For more than a century, gold producers have had little choice about what to do with their concentrates—the rich material left over after gold-bearing ore is crushed, ground, and separated. No matter how high the grade, concentrates have always been shipped off to giant smelters, often on the other side of the world, to extract the final metal.
But the smelter model comes with a hidden price tag: treatment fees, refining cuts, long-distance transport, and harsh penalties for elements like arsenic or sulfur. In many cases, miners surrender 10–20% of the gold value before it ever reaches a refinery.
Today, that long-standing system is being challenged by an unlikely disruptor: a clean-tech gold extraction reagent known as RZOLV™.
A New Way to Process Gold—Without the Smelter
RZOLV Technologies has developed a water-based, non-cyanide leaching formula that can dissolve gold directly from gravity or flotation concentrates—right at the mine site.
The significance cannot be overstated.
Instead of packaging and shipping concentrates across oceans, miners can now process them locally using a low-footprint modular plant. This means:
No smelter treatment charges
No refining deductions
No arsenic or sulfur penalties
No weeks of transport delays
No lost payability
Suddenly, material that used to cost money to ship and smelt becomes a high-margin product that never leaves the property until gold is recovered.
The Problem With Smelters—And Why Miners Want Out
Most people outside the industry don’t realize how much money mining companies lose when sending concentrates to smelters.
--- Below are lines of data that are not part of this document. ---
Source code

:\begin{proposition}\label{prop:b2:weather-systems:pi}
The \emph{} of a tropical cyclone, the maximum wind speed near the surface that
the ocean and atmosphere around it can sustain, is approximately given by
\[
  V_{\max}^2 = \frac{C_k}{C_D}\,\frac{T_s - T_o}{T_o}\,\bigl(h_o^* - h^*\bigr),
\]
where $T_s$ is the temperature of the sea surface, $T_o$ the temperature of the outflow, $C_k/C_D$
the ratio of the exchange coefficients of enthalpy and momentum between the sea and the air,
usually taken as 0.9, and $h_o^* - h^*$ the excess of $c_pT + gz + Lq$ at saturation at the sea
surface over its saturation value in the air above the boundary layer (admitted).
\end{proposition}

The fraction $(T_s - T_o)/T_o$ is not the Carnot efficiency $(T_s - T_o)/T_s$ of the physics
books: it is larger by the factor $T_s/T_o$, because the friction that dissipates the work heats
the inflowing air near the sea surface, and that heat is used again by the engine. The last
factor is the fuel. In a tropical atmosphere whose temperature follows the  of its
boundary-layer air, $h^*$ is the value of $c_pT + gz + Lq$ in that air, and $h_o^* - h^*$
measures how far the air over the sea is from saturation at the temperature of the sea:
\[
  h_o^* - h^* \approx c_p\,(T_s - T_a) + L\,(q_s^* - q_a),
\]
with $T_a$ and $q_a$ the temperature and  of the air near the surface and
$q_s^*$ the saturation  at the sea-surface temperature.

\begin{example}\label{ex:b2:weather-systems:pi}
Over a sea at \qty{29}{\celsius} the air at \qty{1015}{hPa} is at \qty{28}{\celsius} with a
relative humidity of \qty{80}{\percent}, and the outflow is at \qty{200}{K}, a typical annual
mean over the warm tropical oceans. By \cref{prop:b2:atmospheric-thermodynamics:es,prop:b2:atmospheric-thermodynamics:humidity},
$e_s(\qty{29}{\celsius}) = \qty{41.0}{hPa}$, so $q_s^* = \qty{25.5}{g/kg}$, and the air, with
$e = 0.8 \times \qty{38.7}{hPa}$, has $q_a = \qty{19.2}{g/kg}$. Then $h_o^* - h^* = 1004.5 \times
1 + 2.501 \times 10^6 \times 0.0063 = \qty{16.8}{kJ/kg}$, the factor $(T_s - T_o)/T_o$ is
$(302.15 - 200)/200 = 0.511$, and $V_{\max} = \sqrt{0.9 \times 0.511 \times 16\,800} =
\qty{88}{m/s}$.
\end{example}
The deductions pile up quickly:
Treatment charges can run $100–$300 per tonne
Shipping costs can exceed $150 to $450 per tonne
Refining charges skim off 2–4% of the gold value
Significant penalty charges for arsenic, mercury, sulfur, or even moisture
Smelters often pay only 85–95% of the gold contained
Assay variances from the mine value claims to what the smelters pay
For high-sulfide or arsenic-rich concentrates—which are increasingly common—costs can skyrocket, and some smelters refuse them outright.
RZOLV turns this equation on its head. Contaminants that smelters punish miners for can be neutralized or stabilized during RZOLV processing, meaning no deductions and no environmental liability shipped overseas.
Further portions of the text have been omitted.